How can the ATP system prevent rail accidents?

The ATP system will monitor the speed of trains and activate emergency brakes through a satellite-based control system based on signals. This system also has anti-collision technology that relies on GPS data from satellites for position updates. To upgrade to this technology, the Railways need higher frequency spectrum.

What about WiFi connectivity?

The 4G spectrum will be used for implementing voice, internet of things-based asset monitoring services, passenger information display system and live feed of video surveillance of a few coaches at a time.
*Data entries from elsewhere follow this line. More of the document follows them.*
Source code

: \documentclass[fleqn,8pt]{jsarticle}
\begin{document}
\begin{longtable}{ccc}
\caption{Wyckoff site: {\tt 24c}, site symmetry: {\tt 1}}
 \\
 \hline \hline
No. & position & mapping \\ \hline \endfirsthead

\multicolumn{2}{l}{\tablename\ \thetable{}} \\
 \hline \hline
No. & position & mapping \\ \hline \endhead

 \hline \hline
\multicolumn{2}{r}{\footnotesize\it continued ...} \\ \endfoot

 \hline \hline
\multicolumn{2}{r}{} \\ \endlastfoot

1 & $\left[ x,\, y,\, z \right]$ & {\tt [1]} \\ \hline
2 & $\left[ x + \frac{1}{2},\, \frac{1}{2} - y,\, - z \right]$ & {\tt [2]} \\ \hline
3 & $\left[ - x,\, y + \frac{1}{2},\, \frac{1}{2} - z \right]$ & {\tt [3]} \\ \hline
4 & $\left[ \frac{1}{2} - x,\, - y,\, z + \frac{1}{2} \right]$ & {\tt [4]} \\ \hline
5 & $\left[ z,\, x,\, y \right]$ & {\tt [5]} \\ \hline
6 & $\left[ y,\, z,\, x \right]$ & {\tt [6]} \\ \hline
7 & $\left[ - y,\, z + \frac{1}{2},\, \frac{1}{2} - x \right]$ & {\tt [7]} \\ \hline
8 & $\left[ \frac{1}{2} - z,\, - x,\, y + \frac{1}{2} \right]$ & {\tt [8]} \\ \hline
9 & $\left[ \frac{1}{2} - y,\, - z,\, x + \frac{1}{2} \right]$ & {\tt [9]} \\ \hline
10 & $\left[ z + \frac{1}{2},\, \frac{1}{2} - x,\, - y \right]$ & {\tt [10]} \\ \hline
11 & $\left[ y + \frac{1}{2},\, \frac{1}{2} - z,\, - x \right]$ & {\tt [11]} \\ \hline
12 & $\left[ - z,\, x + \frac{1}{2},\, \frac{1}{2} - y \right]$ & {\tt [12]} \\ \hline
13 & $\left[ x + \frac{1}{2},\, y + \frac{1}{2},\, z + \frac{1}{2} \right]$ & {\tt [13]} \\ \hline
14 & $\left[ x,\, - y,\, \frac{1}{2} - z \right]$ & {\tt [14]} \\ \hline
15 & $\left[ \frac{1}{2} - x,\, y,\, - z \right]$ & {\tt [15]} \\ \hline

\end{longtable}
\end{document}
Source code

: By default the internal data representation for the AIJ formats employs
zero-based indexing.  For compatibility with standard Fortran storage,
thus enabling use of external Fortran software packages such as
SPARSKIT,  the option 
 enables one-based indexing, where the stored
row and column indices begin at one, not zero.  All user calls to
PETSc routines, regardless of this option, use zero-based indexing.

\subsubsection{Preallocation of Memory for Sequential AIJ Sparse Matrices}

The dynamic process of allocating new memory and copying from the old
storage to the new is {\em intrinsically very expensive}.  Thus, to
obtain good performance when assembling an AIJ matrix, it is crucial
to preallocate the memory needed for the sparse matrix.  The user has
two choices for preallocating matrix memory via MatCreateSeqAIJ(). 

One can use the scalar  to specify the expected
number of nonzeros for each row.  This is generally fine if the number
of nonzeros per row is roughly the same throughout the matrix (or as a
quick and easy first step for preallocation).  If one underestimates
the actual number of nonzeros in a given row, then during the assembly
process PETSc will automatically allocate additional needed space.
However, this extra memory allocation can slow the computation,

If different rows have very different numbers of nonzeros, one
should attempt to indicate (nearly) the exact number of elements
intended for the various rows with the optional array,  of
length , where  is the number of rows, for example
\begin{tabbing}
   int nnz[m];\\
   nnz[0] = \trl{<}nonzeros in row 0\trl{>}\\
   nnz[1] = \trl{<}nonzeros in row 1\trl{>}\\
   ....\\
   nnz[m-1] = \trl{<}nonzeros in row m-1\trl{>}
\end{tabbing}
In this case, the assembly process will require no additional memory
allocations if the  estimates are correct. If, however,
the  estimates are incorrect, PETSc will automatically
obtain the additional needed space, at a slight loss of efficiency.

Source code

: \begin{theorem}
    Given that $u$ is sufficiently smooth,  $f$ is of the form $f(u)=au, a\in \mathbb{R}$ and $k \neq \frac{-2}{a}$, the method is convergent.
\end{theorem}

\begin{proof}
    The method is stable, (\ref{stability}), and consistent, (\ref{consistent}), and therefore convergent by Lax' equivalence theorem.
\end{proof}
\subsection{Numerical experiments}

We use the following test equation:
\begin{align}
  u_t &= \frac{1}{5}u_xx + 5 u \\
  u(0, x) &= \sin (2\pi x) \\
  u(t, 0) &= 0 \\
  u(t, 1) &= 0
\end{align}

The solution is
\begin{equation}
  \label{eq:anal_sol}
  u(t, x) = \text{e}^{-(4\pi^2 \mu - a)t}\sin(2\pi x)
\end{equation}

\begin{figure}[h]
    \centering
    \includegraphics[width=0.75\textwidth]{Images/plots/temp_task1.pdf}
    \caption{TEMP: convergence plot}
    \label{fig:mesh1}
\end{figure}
The new spectrum will also help in increasing the line capacity to accommodate more trains using the existing infrastructure. The introduction of new technologies will also reduce freight transportation cost. The railways has already introduced the WiFi system in more than 6,000 railway stations. The new spectrum is expected to give a push to these plans, along with the plans to provide onboard WiFi.

What is GSM-Railways?

The world started experimenting with the GSM-based railway standard, GSMR (GSM for Railways), in the early 1990s. For commercial adaptation of GSMR, the European Integrated Radio Enhanced Network (EIRENE) project was initiated in 1992 by the International Union of Railways. Till the mid-1990s, India was dependent on manual signalling systems. The Indian Railways is now set to overhaul its 167-year-old signalling system by moving towards the ATP systems.

Has the shift to GSM-R helped?

Even after the implementation of GSM-R, the signalling system was largely based on the red and green signalling codes along the tracks. Now, the national transporter is gearing up for a large-scale launch of two ATP systems — European Train Control System (ETCS) and Train Collision Avoidance System (TCAS).

How did the Indian Railways’ signalling system evolve?

At present, the Railways has 1.6 MHz (paired) spectrum in the 900 MHz band on an administrative basis for captive usage for its GSM-R network. Due to the limited availability of spectrum, only 1.6 MHz (8 spots of 200 KHz) were allocated to the railways.

Since the railways was dependent on manual signalling before that, limitation of frequencies had no major impact on network design. The implementation of GSM-R brought in various railway-specific features and functionalities, including voice-broadcast calls, voice group calls and functional numbering, thereby increasing the safety of the network.

Finally, how are spectrum charges levied?Spectrum charges may be levied on a formula prescribed by the Department of Telecommunications for the payment of royalty and licence fee for captive use, as recommended by the Telecom Regulatory Authority of India.